It's sometimes said that a great novel makes a less promising basis for a film than a novel which is merely good. I don't think that adapting great novels presents any special problems which are not involved in adapting good novels or mediocre novels; except that you will be more heavily criticised if the film is bad, and you may be even if it's good. I think almost any novel can be successfully adapted, provided it is not one whose aesthetic integrity is lost along with its length. For example, the kind of novel in which a great deal and variety of action is absolutely essential to the story, so that it loses much of its point when you subtract heavily from the number of events or their development. People have asked me how it is possible to make a film out of Lolita when so much of the quality of the book depends on Nabokov's prose style. But to take the prose style as any more than just a part of a great book is simply misunderstanding just what a great book is. Of course, the quality of the writing is one of the elements that make a novel great. But this quality is a result of the quality of the writer's obsession with his subject, with a theme and a concept and a view of life and an understanding of character. Style is what an artist uses to fascinate the beholder in order to convey to him his feelings and emotions and thoughts. These are what have to be dramatised, not the style. The dramatising has to find a style of its own, as it will do if it really grasps the content. And in doing this it will bring out another side of that structure which has gone into the novel. It may or may not be as good as the novel; sometimes it may in certain ways be even better.
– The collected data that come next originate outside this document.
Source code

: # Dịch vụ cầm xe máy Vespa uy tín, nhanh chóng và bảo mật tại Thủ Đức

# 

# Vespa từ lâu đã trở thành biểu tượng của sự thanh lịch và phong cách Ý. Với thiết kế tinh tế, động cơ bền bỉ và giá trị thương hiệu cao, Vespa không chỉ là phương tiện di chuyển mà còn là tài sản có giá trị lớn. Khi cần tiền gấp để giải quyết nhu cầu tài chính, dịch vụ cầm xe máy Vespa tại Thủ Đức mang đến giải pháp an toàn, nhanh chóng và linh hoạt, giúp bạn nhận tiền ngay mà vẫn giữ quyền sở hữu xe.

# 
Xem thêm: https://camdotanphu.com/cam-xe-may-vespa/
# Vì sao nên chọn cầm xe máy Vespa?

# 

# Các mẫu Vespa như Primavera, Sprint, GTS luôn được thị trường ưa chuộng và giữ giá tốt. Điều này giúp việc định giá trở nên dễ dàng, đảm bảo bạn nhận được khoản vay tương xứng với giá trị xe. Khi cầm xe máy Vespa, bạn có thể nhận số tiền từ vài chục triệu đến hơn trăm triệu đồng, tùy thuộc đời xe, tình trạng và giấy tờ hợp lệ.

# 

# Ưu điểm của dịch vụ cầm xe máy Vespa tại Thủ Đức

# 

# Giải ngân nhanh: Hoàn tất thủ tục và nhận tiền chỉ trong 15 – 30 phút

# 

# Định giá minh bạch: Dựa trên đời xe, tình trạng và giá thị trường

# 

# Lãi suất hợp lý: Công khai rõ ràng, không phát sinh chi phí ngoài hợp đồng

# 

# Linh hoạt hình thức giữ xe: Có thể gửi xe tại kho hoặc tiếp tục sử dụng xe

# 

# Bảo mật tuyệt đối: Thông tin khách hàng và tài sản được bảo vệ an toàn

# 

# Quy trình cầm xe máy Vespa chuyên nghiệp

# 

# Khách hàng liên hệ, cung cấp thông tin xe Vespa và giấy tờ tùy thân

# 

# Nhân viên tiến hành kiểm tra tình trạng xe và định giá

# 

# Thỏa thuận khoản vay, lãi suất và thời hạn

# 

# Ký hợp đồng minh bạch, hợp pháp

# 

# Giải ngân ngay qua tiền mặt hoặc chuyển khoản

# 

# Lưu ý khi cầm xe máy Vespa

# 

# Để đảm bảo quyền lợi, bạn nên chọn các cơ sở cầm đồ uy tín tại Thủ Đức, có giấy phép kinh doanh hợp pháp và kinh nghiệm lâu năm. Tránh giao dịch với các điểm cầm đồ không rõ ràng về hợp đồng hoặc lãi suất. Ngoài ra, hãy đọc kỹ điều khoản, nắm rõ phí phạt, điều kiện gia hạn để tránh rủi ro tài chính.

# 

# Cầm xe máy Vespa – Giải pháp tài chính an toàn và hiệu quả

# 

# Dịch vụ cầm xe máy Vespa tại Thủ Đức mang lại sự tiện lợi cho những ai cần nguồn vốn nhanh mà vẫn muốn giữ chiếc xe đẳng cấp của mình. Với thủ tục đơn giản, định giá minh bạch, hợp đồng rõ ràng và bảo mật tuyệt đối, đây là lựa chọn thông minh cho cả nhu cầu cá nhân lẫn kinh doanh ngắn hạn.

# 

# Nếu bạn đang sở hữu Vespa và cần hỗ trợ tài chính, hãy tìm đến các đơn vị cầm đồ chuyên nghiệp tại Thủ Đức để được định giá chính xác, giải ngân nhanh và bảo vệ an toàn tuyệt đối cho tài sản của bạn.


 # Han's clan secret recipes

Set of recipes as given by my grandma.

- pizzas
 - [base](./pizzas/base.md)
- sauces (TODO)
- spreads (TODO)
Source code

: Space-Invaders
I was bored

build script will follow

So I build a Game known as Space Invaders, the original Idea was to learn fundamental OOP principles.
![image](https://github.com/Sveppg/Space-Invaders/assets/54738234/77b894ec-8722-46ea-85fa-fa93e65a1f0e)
Oddly enough, acting comes into the picture somewhere here. At its best, realistic drama consists of a progression of moods and feelings that play upon the audience's feelings and transform the author's meaning into an emotional experience. This means that the author must not think of paper and ink and words as being his writing tools, but rather that he works in flesh and feeling. And in this sense I feel that too few writers seem to understand what an actor can communicate emotionally and what he cannot. Often, at one point, the writer expects a silent look to get across what it would take a rebus puzzle to explain, and in the next moment the actor is given a long speech to convey something that is quite apparent in the situation and for which a brief look would be sufficient. Writers tend to approach the creation of drama too much in terms of words, failing to realise that the greatest force they have is the mood and feeling they can produce in the audience through the actor. They tend to see the actor grudgingly, as someone likely to ruin what they have written, rather than seeing that the actor is in every sense their medium.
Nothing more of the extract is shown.